The Securities and Exchange Commission and New York Attorney General Eliot Spitzer said the two men will pay $20 million in civil penalties and $60 million in restitution apiece. That money will then be combined with the $90 million paid by Pilgrim, Baxter & Associates, Ltd. in June and be distributed to injured investors.
The agreement resolves allegations that the two men, who founded the mutual fund family PBHG, allowed favored clients to rapidly trade in and out of funds while the fund company's policy sharply limited individual shareholders' ability to do the same.
"The amounts being paid in this settlement are virtually unprecedented for individuals in civil cases," Stephen M. Cutler, director of the SEC's Division of Enforcement, said in a statement.
"As founders of a company that bore their names, Mr. Pilgrim and Mr. Baxter should have set an example of integrity and fair play," Spitzer said. "Instead, they were at the center of improper conduct that deceived and harmed their clients."

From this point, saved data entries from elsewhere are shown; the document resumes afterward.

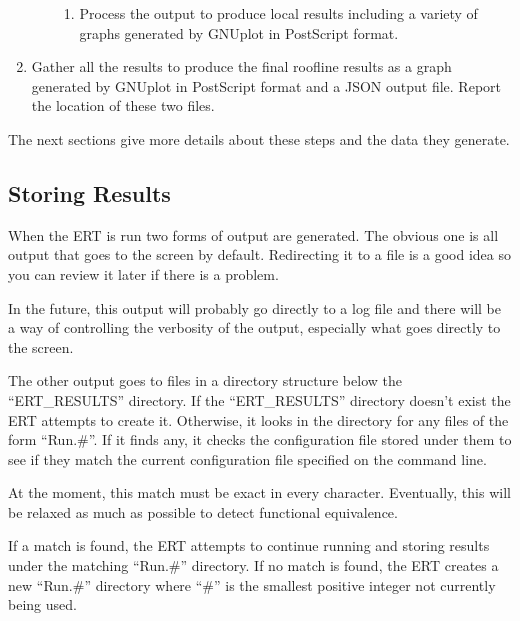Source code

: \begin{enumerate}
\begin{enumerate}
\begin{enumerate}
\item{Process the output to produce local results including a variety of
graphs generated by GNUplot in PostScript format.}

\end{enumerate}

\end{enumerate}

\vspace{-0.1in}
\item{Gather all the results to produce the final roofline results as a graph
generated by GNUplot in PostScript format and a JSON output file.  Report the
location of these two files.}

\vspace{-0.1in}
\end{enumerate}

The next sections give more details about these steps and the data they
generate.

\subsection{Storing Results}

When the ERT is run two forms of output are generated.  The obvious one is
all output that goes to the screen by default.  Redirecting it to a file is a
good idea so you can review it later if there is a problem.

In the future, this output will probably go directly to a log file and there
will be a way of controlling the verbosity of the output, especially what goes
directly to the screen.

The other output goes to files in a directory structure below the
``ERT\_\+RESULTS'' directory.  If the ``ERT\_\+RESULTS'' directory doesn't
exist the ERT attempts to create it.  Otherwise, it looks in the directory
for any files of the form ``Run.\#''.  If it finds any, it checks the
configuration file stored under them to see if they match the current
configuration file specified on the command line.

At the moment, this match must be exact in every character.  Eventually, this
will be relaxed as much as possible to detect functional equivalence.

If a match is found, the ERT attempts to continue running and storing results
under the matching ``Run.\#'' directory.  If no match is found, the ERT
creates a new ``Run.\#'' directory where ``\#'' is the smallest positive
integer not currently being used.

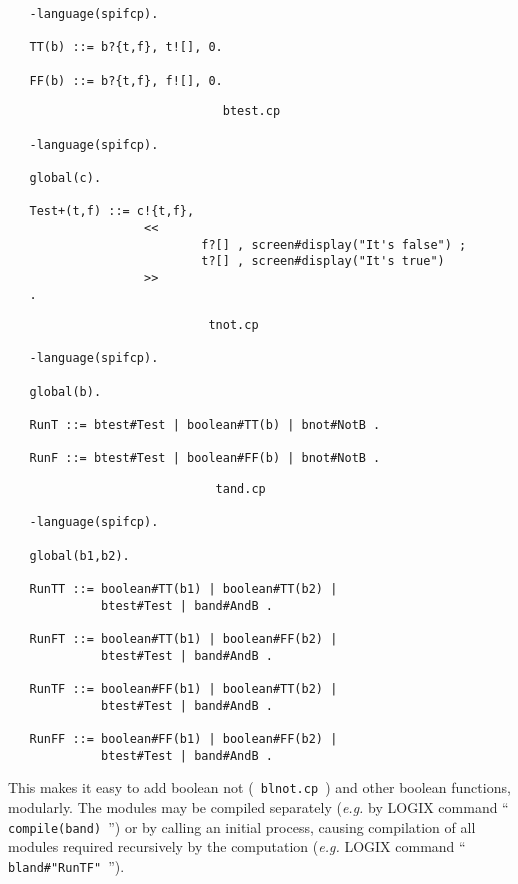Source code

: \begin{verbatim}
   -language(spifcp).

   TT(b) ::= b?{t,f}, t![], 0.

   FF(b) ::= b?{t,f}, f![], 0.
\end{verbatim}

{\samepage
\begin{verbatim}
                              btest.cp

   -language(spifcp).

   global(c).

   Test+(t,f) ::= c!{t,f},
                   <<
                           f?[] , screen#display("It's false") ;
                           t?[] , screen#display("It's true")
                   >>
   .
\end{verbatim}
}

{\samepage
\begin{verbatim}
                            tnot.cp

   -language(spifcp).

   global(b).

   RunT ::= btest#Test | boolean#TT(b) | bnot#NotB .

   RunF ::= btest#Test | boolean#FF(b) | bnot#NotB .
\end{verbatim}
}

\begin{verbatim}
                             tand.cp

   -language(spifcp).

   global(b1,b2).

   RunTT ::= boolean#TT(b1) | boolean#TT(b2) |
             btest#Test | band#AndB .

   RunFT ::= boolean#TT(b1) | boolean#FF(b2) |
             btest#Test | band#AndB .

   RunTF ::= boolean#FF(b1) | boolean#TT(b2) |
             btest#Test | band#AndB .

   RunFF ::= boolean#FF(b1) | boolean#FF(b2) |
             btest#Test | band#AndB .
\end{verbatim}

\noindent
This makes it easy to add boolean not (\verb+ blnot.cp +) and other
boolean functions, modularly.  The modules may be compiled separately
({\em e.g.} by LOGIX command ``\verb+ compile(band) +'') or by calling
an initial process, causing compilation of all modules required
recursively by the computation 
({\em e.g.} LOGIX command ``\verb+ bland#"RunTF" +'').

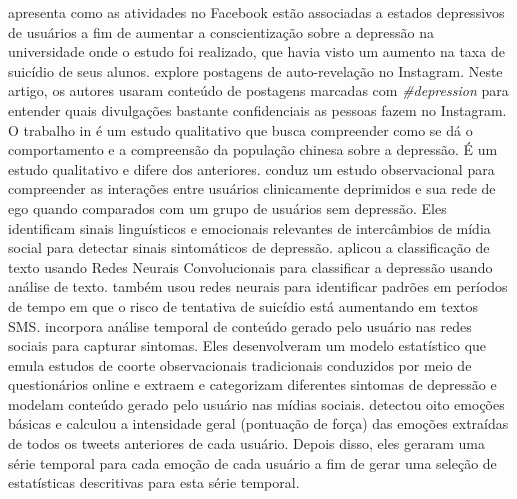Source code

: \documentclass[11pt, notitlepage]{article} %
\begin{document}
\cite{Park:2015:MDL:2675133.2675139} apresenta como as atividades no Facebook estão associadas a estados depressivos de usuários a fim de aumentar a conscientização sobre a depressão na universidade onde o estudo foi realizado, que havia visto um aumento na taxa de suicídio de seus alunos. \cite{andalibi_sensitive_2017} explore postagens de auto-revelação no Instagram. Neste artigo, os autores usaram conteúdo de postagens marcadas com \emph{\#depression} para entender quais divulgações bastante confidenciais as pessoas fazem no Instagram. O trabalho in \cite{Li2016} é um estudo qualitativo que busca compreender como se dá o comportamento e a compreensão da população chinesa sobre a depressão. É um estudo qualitativo e difere dos anteriores. \cite{Vedula2017} conduz um estudo observacional para compreender as interações entre usuários clinicamente deprimidos e sua rede de ego quando comparados com um grupo de usuários sem depressão. Eles identificam sinais linguísticos e emocionais relevantes de intercâmbios de mídia social para detectar sinais sintomáticos de depressão. \cite{Zhao:2018:TCM:3302425.3302501} aplicou a classificação de texto usando Redes Neurais Convolucionais para classificar a depressão usando análise de texto. \cite{Nobles:2018:IIS:3173574.3173987} também usou redes neurais para identificar padrões em períodos de tempo em que o risco de tentativa de suicídio está aumentando em textos SMS. \cite{Yazdavar:2017:SAM:3110025.3123028} incorpora análise temporal de conteúdo gerado pelo usuário nas redes sociais para capturar sintomas. Eles desenvolveram um modelo estatístico que emula estudos de coorte observacionais tradicionais conduzidos por meio de questionários online e extraem e categorizam diferentes sintomas de depressão e modelam conteúdo gerado pelo usuário nas mídias sociais. \cite{Chen2018} detectou oito emoções básicas e calculou a intensidade geral (pontuação de força) das emoções extraídas de todos os tweets anteriores de cada usuário. Depois disso, eles geraram uma série temporal para cada emoção de cada usuário a fim de gerar uma seleção de estatísticas descritivas para esta série temporal.
\end{document}
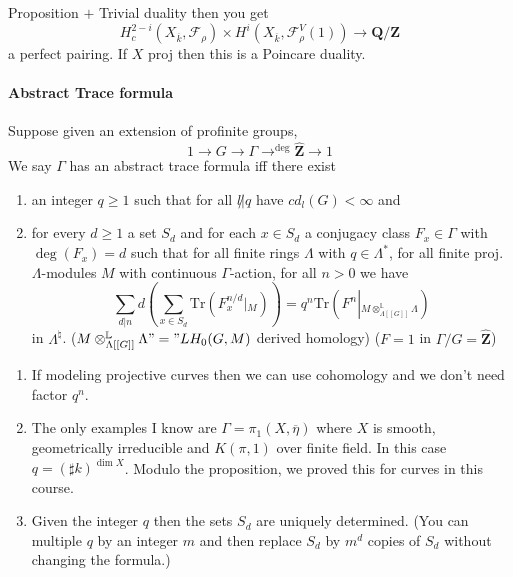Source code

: \begin{remark} Proposition $+$ Trivial duality then you get
	$$H^{2-i}_c(X_{\overline k}, \mathcal{F}_\rho)\times H^i(X_{\overline k}, \mathcal{F}_\rho^V(1))\to \mathbf{Q}/\mathbf{Z}$$
	a perfect pairing. If $X$ proj then this is a Poincare duality. 
\end{remark}

\paragraph{Abstract Trace formula} Suppose given an extension of profinite groups, 
$$
1 \to G \to \Gamma \to^{\deg} \widehat{\mathbf{Z}} \to 1
$$
We say $\Gamma$ has an abstract trace formula iff there exist
	\begin{enumerate}
	\item an integer $q\geq 1$ such that for all $l \not | q$ have $cd_l(G)<\infty$ and
	\item for every $d\geq 1$ a set $S_d$ and for each $x\in S_d$ a conjugacy class $F_x \in \Gamma$ with $\deg(F_x)=d$ such that for all finite rings $\Lambda$ with $q\in \Lambda^*$, for all finite proj. $\Lambda$-modules $M$ with continuous $\Gamma$-action, for all $n>0$ we have
		$$\sum_{d|n}d\left(\sum_{x\in S_d}\text{Tr}(F_x^{n/d}\left|_M\right.)\right) = q^n\text{Tr}(F^n\left|_{M\otimes_{\Lambda[[G]]}^{\mathbb L}\Lambda}\right.)$$
		in $\Lambda^\natural$.  ($M\otimes_{\Lambda[[G]]}^{\mathbb L}\Lambda"=" LH_0(G, M)$ derived homology)
	($F=1$ in $\Gamma/G=\widehat{\mathbf{Z}}$)
	\end{enumerate}	
	
\begin{remark}
	\begin{enumerate}
	\item If modeling projective curves then we can use cohomology and we don't need factor $q^n$. 
	\item The only examples I know are $\Gamma=\pi_1(X, \overline \eta)$ where $X$ is smooth, geometrically irreducible and $K(\pi, 1)$ over finite field. In this case $q=(\sharp k)^{\dim X}$. Modulo the proposition, we proved this for curves in this course.
	\item Given the integer $q$ then the sets $S_d$ are uniquely determined. (You can multiple $q$ by an integer $m$ and then replace $S_d$ by $m^d$ copies of $S_d$ without changing the formula.) 
	\end{enumerate}
\end{remark}
	
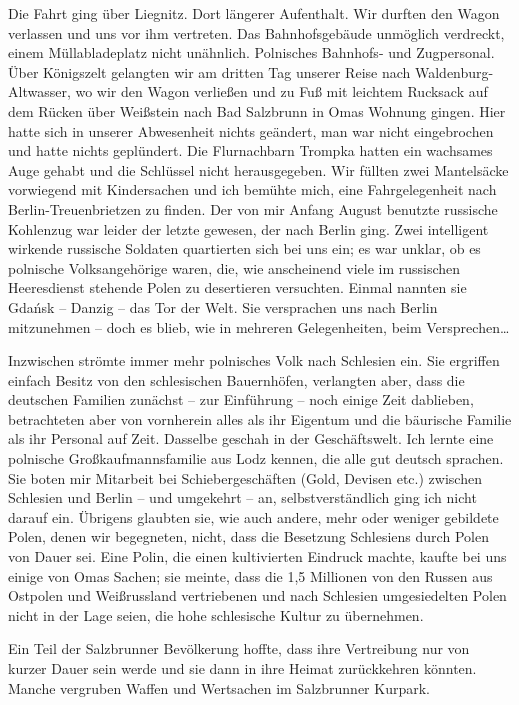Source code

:\documentclass[a5paper,pagesize,10pt,twoside=true]{scrbook}
\renewcommand{\marginpar}[2][]{}
\begin{document}
Die Fahrt ging über Liegnitz. Dort längerer Aufenthalt. Wir durften den Wagon verlassen und uns vor ihm vertreten. Das Bahnhofsgebäude unmöglich verdreckt, einem Müllabladeplatz nicht unähnlich. Polnisches Bahnhofs- und Zugpersonal. Über Königszelt gelangten wir am dritten Tag unserer Reise nach Waldenburg-Altwasser, wo wir den Wagon verließen und zu Fuß mit leichtem Rucksack auf dem Rücken über Weißstein nach Bad Salzbrunn in Omas Wohnung gingen. Hier hatte sich in unserer Abwesenheit nichts geändert, man war nicht eingebrochen und hatte nichts geplündert. Die Flurnachbarn Trompka hatten ein wachsames Auge gehabt und die Schlüssel nicht herausgegeben. Wir füllten zwei Mantelsäcke vorwiegend mit Kindersachen und ich bemühte mich, eine Fahrgelegenheit nach Berlin-Treuenbrietzen zu finden. Der von mir Anfang August benutzte russische Kohlenzug war leider der letzte gewesen, der nach Berlin ging. Zwei intelligent wirkende russische Soldaten quartierten sich bei uns ein; es war unklar, ob es polnische Volksangehörige waren, die, wie anscheinend viele im russischen Heeresdienst stehende Polen zu desertieren versuchten. Einmal nannten sie Gdańsk -- Danzig -- das Tor der Welt. Sie versprachen uns nach Berlin mitzunehmen -- doch es blieb, wie in mehreren Gelegenheiten, beim Versprechen\dots

Inzwischen strömte immer mehr polnisches Volk nach Schlesien ein. Sie ergriffen einfach Besitz von den schlesischen Bauernhöfen, verlangten aber, dass die deutschen Familien zunächst -- zur Einführung -- noch einige Zeit dablieben, betrachteten aber von vornherein alles als ihr Eigentum und die bäurische Familie als ihr Personal auf Zeit. Dasselbe \marginpar{111} geschah in der Geschäftswelt. Ich lernte eine polnische Großkaufmannsfamilie aus Lodz kennen, die alle gut deutsch sprachen. Sie boten mir Mitarbeit bei Schiebergeschäften (Gold, Devisen etc.) zwischen Schlesien und Berlin -- und umgekehrt -- an, selbstverständlich ging ich nicht darauf ein. Übrigens glaubten sie, wie auch andere, mehr oder weniger gebildete Polen, denen wir begegneten, nicht, dass die Besetzung Schlesiens durch Polen von Dauer sei. Eine Polin, die einen kultivierten Eindruck machte, kaufte bei uns einige von Omas Sachen; sie meinte, dass die 1,5 Millionen von den Russen aus Ostpolen und Weißrussland vertriebenen und nach Schlesien umgesiedelten Polen nicht in der Lage seien, die hohe schlesische Kultur zu übernehmen.

Ein Teil der Salzbrunner Bevölkerung hoffte, dass ihre Vertreibung nur von kurzer Dauer sein werde und sie dann in ihre Heimat zurückkehren könnten. Manche vergruben Waffen und Wertsachen im Salzbrunner Kurpark.
\end{document}
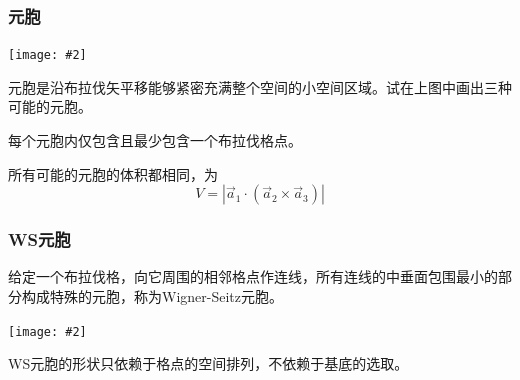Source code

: \documentclass[CJK]{beamer}
\newcommand{\cpic}[2]{
\begin{center}
\texttt{[image: \#2]}
\end{center}
}
\begin{document}
\begin{frame}
\frametitle{\bch 元胞 \ech}
\bch

\cpic{0.45}{bases}
元胞是沿布拉伐矢平移能够紧密充满整个空间的小空间区域。试在上图中画出三种可能的元胞。
\par
每个元胞内仅包含且最少包含一个布拉伐格点。
\par
所有可能的元胞的体积都相同，为
$$
V = | \vec{a}_1 \cdot (\vec{a}_2 \times \vec{a}_3) |
$$

\ech
\end{frame}

\begin{frame}
\frametitle{\bch WS元胞 \ech}
\bch
给定一个布拉伐格，向它周围的相邻格点作连线，所有连线的中垂面包围最小的部分构成特殊的元胞，称为Wigner-Seitz元胞。
\cpic{0.6}{wscell}
WS元胞的形状只依赖于格点的空间排列，不依赖于基底的选取。
\ech
\end{frame}
\end{document}
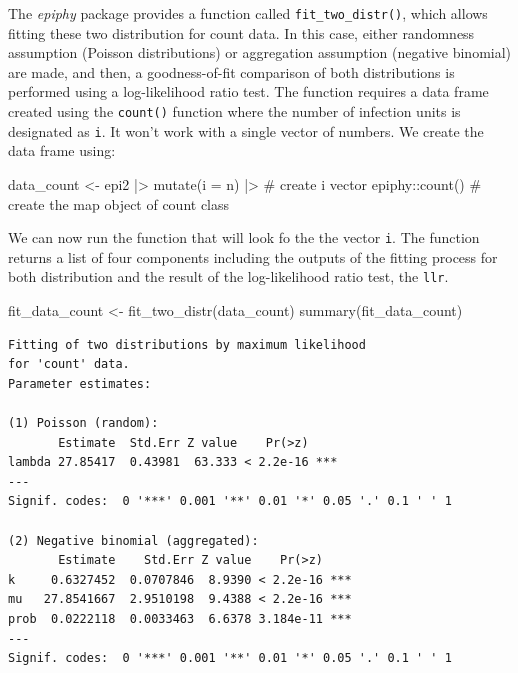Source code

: \documentclass[
  letterpaper,
]{book}
\newenvironment{Shaded}{\begin{snugshade}}{\end{snugshade}}
\newcommand{\AttributeTok}[1]{\textcolor[rgb]{0.40,0.45,0.13}{#1}}
\newcommand{\CommentTok}[1]{\textcolor[rgb]{0.37,0.37,0.37}{#1}}
\newcommand{\FunctionTok}[1]{\textcolor[rgb]{0.28,0.35,0.67}{#1}}
\newcommand{\NormalTok}[1]{\textcolor[rgb]{0.00,0.23,0.31}{#1}}
\newcommand{\OtherTok}[1]{\textcolor[rgb]{0.00,0.23,0.31}{#1}}
\newcommand{\SpecialCharTok}[1]{\textcolor[rgb]{0.37,0.37,0.37}{#1}}
\begin{document}
The \emph{epiphy} package provides a function called
\texttt{fit\_two\_distr()}, which allows fitting these two distribution
for count data. In this case, either randomness assumption (Poisson
distributions) or aggregation assumption (negative binomial) are made,
and then, a goodness-of-fit comparison of both distributions is
performed using a log-likelihood ratio test. The function requires a
data frame created using the \texttt{count()} function where the number
of infection units is designated as \texttt{i}. It won't work with a
single vector of numbers. We create the data frame using:

\begin{Shaded}
\begin{Highlighting}[]
\NormalTok{data\_count }\OtherTok{\textless{}{-}}\NormalTok{ epi2 }\SpecialCharTok{|\textgreater{}} 
  \FunctionTok{mutate}\NormalTok{(}\AttributeTok{i =}\NormalTok{ n) }\SpecialCharTok{|\textgreater{}}  \CommentTok{\# create i vector}
\NormalTok{  epiphy}\SpecialCharTok{::}\FunctionTok{count}\NormalTok{()   }\CommentTok{\# create the map object of count class}
\end{Highlighting}
\end{Shaded}

We can now run the function that will look fo the the vector \texttt{i}.
The function returns a list of four components including the outputs of
the fitting process for both distribution and the result of the
log-likelihood ratio test, the \texttt{llr}.

\begin{Shaded}
\begin{Highlighting}[]
\NormalTok{fit\_data\_count }\OtherTok{\textless{}{-}} \FunctionTok{fit\_two\_distr}\NormalTok{(data\_count)}
\FunctionTok{summary}\NormalTok{(fit\_data\_count)}
\end{Highlighting}
\end{Shaded}

\begin{verbatim}
Fitting of two distributions by maximum likelihood
for 'count' data.
Parameter estimates:

(1) Poisson (random):
       Estimate  Std.Err Z value    Pr(>z)    
lambda 27.85417  0.43981  63.333 < 2.2e-16 ***
---
Signif. codes:  0 '***' 0.001 '**' 0.01 '*' 0.05 '.' 0.1 ' ' 1

(2) Negative binomial (aggregated):
       Estimate    Std.Err Z value    Pr(>z)    
k     0.6327452  0.0707846  8.9390 < 2.2e-16 ***
mu   27.8541667  2.9510198  9.4388 < 2.2e-16 ***
prob  0.0222118  0.0033463  6.6378 3.184e-11 ***
---
Signif. codes:  0 '***' 0.001 '**' 0.01 '*' 0.05 '.' 0.1 ' ' 1
\end{verbatim}
\end{document}
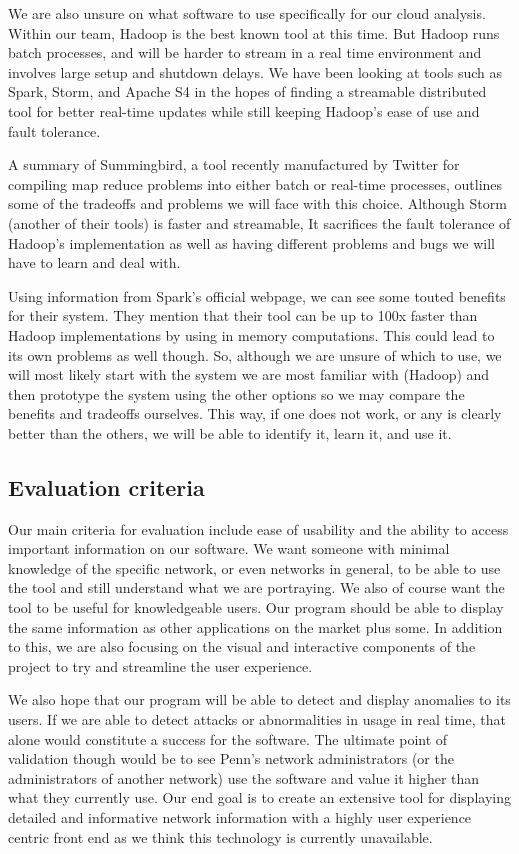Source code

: \documentclass{sig-alternate}
\begin{document}
We are also unsure on what software to use specifically for our cloud analysis.
Within our team, Hadoop is the best known tool at this time. But Hadoop runs
batch processes, and will be harder to stream in a real time environment and
involves large setup and shutdown delays. We have been looking at tools such as
Spark, Storm, and Apache S4 in the hopes of finding a streamable distributed
tool for better real-time updates while still keeping Hadoop's ease of use and
fault tolerance.

A summary of Summingbird, a tool recently manufactured by Twitter for compiling
map reduce problems into either batch or real-time processes, outlines some of
the tradeoffs and problems we will face with this choice. Although Storm
(another of their tools) is faster and streamable, It sacrifices the fault
tolerance of Hadoop's implementation as well as having different problems and
bugs we will have to learn and deal with.\cite{TwitterSummingbird}

Using information from Spark's official webpage\cite{ApacheSpark}, we can see
some touted benefits for their system. They mention that their tool can be up to
100x faster than Hadoop implementations by using in memory computations. This
could lead to its own problems as well though. So, although we are unsure of
which to use, we will most likely start with the system we are most familiar
with (Hadoop) and then prototype the system using the other options so we may
compare the benefits and tradeoffs ourselves. This way, if one does not work, or
any is clearly better than the others, we will be able to identify it, learn it,
and use it.

\subsection{Evaluation criteria}

Our main criteria for evaluation include ease of usability and the ability to
access important information on our software. We want someone with minimal
knowledge of the specific network, or even networks in general, to be able to
use the tool and still understand what we are portraying. We also of course want
the tool to be useful for knowledgeable users. Our program should be able to
display the same information as other applications on the market plus some. In
addition to this, we are also focusing on the visual and interactive components
of the project to try and streamline the user experience.

We also hope that our program will be able to detect and display anomalies to
its users. If we are able to detect attacks or abnormalities in usage in real
time, that alone would constitute a success for the software. The ultimate point
of validation though would be to see Penn's network administrators (or the
administrators of another network) use the software and value it higher than
what they currently use. Our end goal is to create an extensive tool for
displaying detailed and informative network information with a highly user
experience centric front end as we think this technology is currently
unavailable.
\end{document}
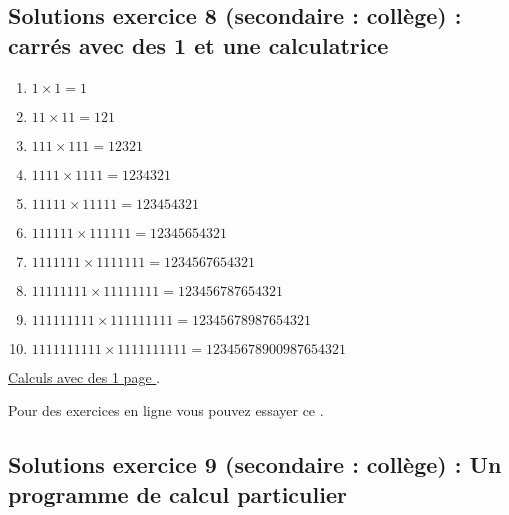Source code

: \newpage


\subsection{Solutions exercice 8 (secondaire : collège) : carrés avec des 1 et une calculatrice}

\label{sol:niveau8}

\begin{enumerate}[label=C\arabic*)]
    \item \(1 \times 1 =  1\)
    \item \(11 \times 11 = 121\)
    \item \(111 \times 111 = 12321\)
    \item \(1111 \times 1111 = 1234321\)
    \item \(11111 \times 11111 = 123454321\)
    \item \(111111 \times 111111 = 12345654321\)
    \item \(1111111 \times 1111111 = 1234567654321\)
    \item \(11111111 \times 11111111 = 123456787654321\)
    \item \(111111111 \times 111111111 = 12345678987654321\)
    \item \(1111111111 \times 1111111111 = 12345678900987654321\)
\end{enumerate}

\hyperref[calc:niveau8]{Calculs avec des 1 page \pageref{calc:niveau8}}.

Pour des exercices en ligne vous pouvez essayer ce .


\newpage



\subsection{Solutions exercice 9 (secondaire : collège) : Un programme de calcul particulier}

\label{sol:niveau9}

As part of the settlement, Baxter and Pilgrim must cooperate with any ongoing investigations and both are barred from future employment in the securities industry.
The SEC and Spitzer had filed a civil suit against PBHG, Pilgrim Baxter & Associates and Pilgrim and Baxter, claiming the firm allowed several hedge funds, including one that Pilgrim had a stake in, to trade in and out of the PBHG Growth fund, while the fund's prospectus barred other investors from doing so.
In June Pilgrim Baxter & Associates agreed to settle the suit by paying $40 million in restitution and a $50 million civil penalty.
Under the Sarbanes-Oxley Act of 2002, all penalties in certain corporate cases can now go directly to reimburse victims. Prior to the act, any money paid in a civil fine would have gone to government coffers.